Georgia O’Keeffe, Photographer opens, welcoming over 20,000 visitors during its three-month run. The exhibition presents nearly 100 photographs by the artist, together with a complementary selection of her paintings and drawings. Wall Street Journal, among others, features the exhibition.


The museum announces the acquisition of The Two Sisters, a monumental double portrait made in 2012 by Kehinde Wiley (American, b. 1977), thanks to a generous gift from the Ragland family, longtime supporters of CAM. Measuring almost nine feet tall, The Two Sisters is part of Wiley’s series of paintings, An Economy of Grace.

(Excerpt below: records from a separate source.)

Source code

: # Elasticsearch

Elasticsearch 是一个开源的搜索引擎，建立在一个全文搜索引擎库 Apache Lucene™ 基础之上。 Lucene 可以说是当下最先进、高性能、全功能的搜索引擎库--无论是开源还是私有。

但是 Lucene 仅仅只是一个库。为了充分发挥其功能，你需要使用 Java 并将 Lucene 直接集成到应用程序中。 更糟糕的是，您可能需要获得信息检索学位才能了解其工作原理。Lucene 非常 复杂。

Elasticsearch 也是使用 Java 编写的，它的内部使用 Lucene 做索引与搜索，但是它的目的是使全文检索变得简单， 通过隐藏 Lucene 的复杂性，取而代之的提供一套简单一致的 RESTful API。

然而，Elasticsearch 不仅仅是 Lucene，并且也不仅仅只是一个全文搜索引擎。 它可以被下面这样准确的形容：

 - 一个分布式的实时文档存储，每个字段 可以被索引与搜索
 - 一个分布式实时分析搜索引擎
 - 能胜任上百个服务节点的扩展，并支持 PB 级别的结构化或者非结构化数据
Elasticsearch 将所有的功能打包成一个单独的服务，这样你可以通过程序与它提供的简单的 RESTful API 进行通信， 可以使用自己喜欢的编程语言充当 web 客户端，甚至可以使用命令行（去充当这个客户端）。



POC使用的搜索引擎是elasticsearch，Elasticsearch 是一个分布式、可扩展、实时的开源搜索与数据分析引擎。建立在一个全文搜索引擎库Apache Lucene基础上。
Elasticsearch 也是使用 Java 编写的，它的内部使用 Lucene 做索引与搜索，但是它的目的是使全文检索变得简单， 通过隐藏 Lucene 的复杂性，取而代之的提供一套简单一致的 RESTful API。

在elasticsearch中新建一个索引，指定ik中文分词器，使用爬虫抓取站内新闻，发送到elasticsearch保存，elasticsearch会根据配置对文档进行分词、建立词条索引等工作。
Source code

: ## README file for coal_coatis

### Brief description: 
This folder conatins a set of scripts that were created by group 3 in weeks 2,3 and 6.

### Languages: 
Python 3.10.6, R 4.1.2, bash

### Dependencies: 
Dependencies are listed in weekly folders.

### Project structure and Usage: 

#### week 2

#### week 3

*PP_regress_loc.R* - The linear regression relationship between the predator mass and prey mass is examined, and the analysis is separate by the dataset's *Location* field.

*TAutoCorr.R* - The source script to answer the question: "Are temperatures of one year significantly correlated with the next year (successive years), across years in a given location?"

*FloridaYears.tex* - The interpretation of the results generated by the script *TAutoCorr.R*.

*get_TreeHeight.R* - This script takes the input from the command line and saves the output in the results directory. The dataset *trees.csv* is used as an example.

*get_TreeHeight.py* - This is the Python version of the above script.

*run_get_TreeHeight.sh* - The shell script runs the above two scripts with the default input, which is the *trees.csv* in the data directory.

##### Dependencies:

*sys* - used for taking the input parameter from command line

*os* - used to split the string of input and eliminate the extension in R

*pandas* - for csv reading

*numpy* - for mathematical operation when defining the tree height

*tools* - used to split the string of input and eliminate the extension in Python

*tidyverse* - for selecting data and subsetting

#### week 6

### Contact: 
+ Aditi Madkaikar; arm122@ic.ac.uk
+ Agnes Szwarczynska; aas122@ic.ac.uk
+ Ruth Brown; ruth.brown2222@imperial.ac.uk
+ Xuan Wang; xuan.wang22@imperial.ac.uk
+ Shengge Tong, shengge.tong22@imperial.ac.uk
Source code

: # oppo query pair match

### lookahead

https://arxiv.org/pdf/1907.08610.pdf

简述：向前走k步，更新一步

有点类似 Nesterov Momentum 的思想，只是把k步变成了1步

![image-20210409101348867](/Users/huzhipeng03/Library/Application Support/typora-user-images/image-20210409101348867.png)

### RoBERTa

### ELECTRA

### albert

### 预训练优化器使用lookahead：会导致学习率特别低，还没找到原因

We also welcome artist, educator, and poet Roberto Lugo as an artist in residence, creating pottery in front of visitors next to the display of his finished works in Roberto Lugo: Hi-Def Archives. The seven-month solo exhibition runs through September 24.


We join forces with other local organizations across the Tri-State area to help raise funds for ArtsWave’s annual community campaign, raising $11,830,354 for the region’s arts.


Richard “Dick” Rosenthal is honored with the 2023 Cincinnati Art Award in recognition of his family’s contributions to the arts in Cincinnati and beyond. He receives the award at our annual Director’s Circle Dinner on May 12.

Of note, 2023 marks the 20th anniversary of a generous gift from the Rosenthal Family Foundation that permanently provided free, daily general admission to all visitors.

As if May couldn’t get any better, we also celebrate the 20th anniversary of the opening of the Cincinnati Wing—the first permanent display in the country dedicated to a city’s art history.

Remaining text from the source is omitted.